[[ Task inputs, beginning ]]

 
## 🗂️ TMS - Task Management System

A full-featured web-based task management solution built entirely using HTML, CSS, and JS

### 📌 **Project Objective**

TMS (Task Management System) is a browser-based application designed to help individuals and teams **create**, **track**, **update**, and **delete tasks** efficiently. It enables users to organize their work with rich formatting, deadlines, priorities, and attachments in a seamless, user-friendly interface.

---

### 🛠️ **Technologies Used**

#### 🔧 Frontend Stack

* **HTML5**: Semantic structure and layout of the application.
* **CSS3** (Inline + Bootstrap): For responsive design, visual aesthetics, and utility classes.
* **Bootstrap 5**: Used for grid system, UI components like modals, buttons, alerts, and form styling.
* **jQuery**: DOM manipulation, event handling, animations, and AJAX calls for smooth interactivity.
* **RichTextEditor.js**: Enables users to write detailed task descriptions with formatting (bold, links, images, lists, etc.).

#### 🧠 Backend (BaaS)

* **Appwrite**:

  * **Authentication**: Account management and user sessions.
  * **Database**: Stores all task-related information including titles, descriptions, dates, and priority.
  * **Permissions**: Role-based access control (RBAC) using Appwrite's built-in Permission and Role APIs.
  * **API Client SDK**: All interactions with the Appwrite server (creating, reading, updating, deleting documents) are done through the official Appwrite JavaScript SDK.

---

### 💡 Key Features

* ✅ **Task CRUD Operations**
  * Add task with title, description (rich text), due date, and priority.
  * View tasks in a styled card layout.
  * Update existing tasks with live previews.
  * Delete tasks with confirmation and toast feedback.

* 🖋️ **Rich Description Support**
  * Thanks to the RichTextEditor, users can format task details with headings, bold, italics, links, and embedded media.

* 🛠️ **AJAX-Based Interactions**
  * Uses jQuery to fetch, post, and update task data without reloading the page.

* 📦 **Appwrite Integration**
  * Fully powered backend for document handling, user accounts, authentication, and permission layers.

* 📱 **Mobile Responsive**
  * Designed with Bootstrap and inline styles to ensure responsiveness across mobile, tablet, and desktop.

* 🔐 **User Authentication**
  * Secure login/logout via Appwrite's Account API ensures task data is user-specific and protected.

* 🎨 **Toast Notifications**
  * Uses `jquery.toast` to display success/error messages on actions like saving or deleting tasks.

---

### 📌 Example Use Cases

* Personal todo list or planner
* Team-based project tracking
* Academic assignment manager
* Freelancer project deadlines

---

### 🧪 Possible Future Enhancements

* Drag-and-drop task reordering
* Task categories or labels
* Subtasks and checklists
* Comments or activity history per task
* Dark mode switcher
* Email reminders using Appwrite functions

[[ Task inputs, end ]]

*The task*
Would you copy every line of the entries that includes the word "layout"?

*Task response*
* **HTML5**: Semantic structure and layout of the application.
  * View tasks in a styled card layout.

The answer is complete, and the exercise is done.